If there is one word that can describe a cat, it is “territorial”. It is so accurate in its description that the words cats and territorial can even be synonyms.
In many cases, pet parents hesitate in adding a new pet in a feline-dominated household. This is because aside from cats being territorial, our feline pals are also creatures of habit and would find it a challenge to adjust to changes including and up to the addition of pets – cats or not.
Because of these feline characteristics, pet parents mostly do not look into the possibility of bringing home another pet. But as in many other things, there are ways by which the cat can adjust to the additional pet. In fact, a cat and a dog (or another pet) can coexist and live peacefully together under one roof.
And here, my friends, are a few things you need to know to help you reasons to turn your home into a cat’s refuge along with other small pets.
Love Takes Time
You can’t rush love or affection.
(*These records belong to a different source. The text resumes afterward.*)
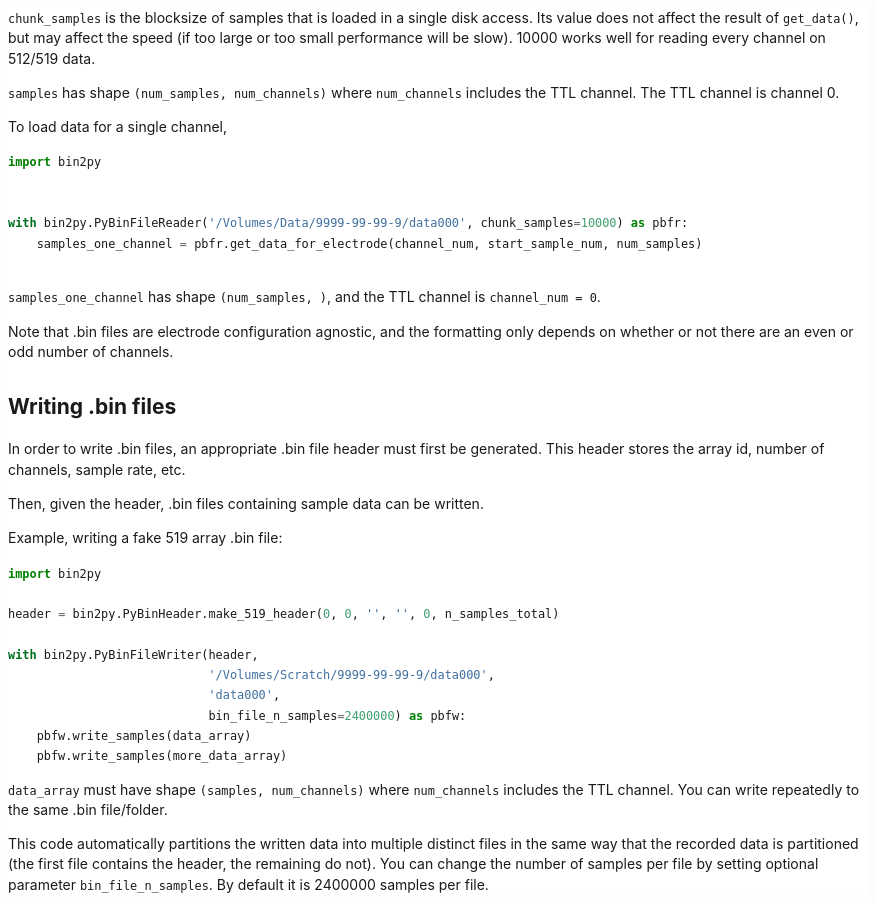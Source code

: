 `chunk_samples` is the blocksize of samples that is loaded in a single
disk access. Its value does not affect the result of `get_data()`, but may
affect the speed (if too large or too small performance will be slow).
10000 works well for reading every channel on 512/519 data.

`samples` has shape `(num_samples, num_channels)` where `num_channels`
includes the TTL channel. The TTL channel is channel 0.

To load data for a single channel,


```python
import bin2py


with bin2py.PyBinFileReader('/Volumes/Data/9999-99-99-9/data000', chunk_samples=10000) as pbfr: 
    samples_one_channel = pbfr.get_data_for_electrode(channel_num, start_sample_num, num_samples)
    
```
`samples_one_channel` has shape `(num_samples, )`, and the TTL channel is
`channel_num = 0`.

Note that .bin files are electrode configuration agnostic, and the
formatting only depends on whether or not there are an even or odd number
of channels.

## Writing .bin files

In order to write .bin files, an appropriate .bin file header must first
be generated. This header stores the array id, number of channels, sample
rate, etc.

Then, given the header, .bin files containing sample data can be written.

Example, writing a fake 519 array .bin file:

```python
import bin2py

header = bin2py.PyBinHeader.make_519_header(0, 0, '', '', 0, n_samples_total)

with bin2py.PyBinFileWriter(header, 
                            '/Volumes/Scratch/9999-99-99-9/data000', 
                            'data000', 
                            bin_file_n_samples=2400000) as pbfw:
    pbfw.write_samples(data_array) 
    pbfw.write_samples(more_data_array)

``` 
`data_array` must have shape `(samples, num_channels)` where
`num_channels` includes the TTL channel. You can write repeatedly to the
same .bin file/folder.

This code automatically partitions the written data into multiple distinct
files in the same way that the recorded data is partitioned (the first
file contains the header, the remaining do not). You can change the number
of samples per file by setting optional parameter `bin_file_n_samples`. By default it is
2400000 samples per file.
This is always true not just in human relationships but also with pets.
When you add another pet to a feline-dominated household, chances are you won’t be seeing the cat and the new pet bonding and becoming the best of friends overnight. This takes time. While it can take weeks for some, it could be months for others.
And even if cats would be able to adjust later on, it is highly important that the new pet is introduced gradually. Take baby steps because one of the most important things to put to mind is to ensure both pets are safe.
There can be animosity when territories are all of a sudden threatened. And while dogs can be as friendly and chummy most of the time, cats can be quite aggressive and can start up a fight.
In case this happens, make sure your new (and old) pets have their own safe place to run to. When new pets are being introduced, give time for both parties to actually adjust to each other’s presence.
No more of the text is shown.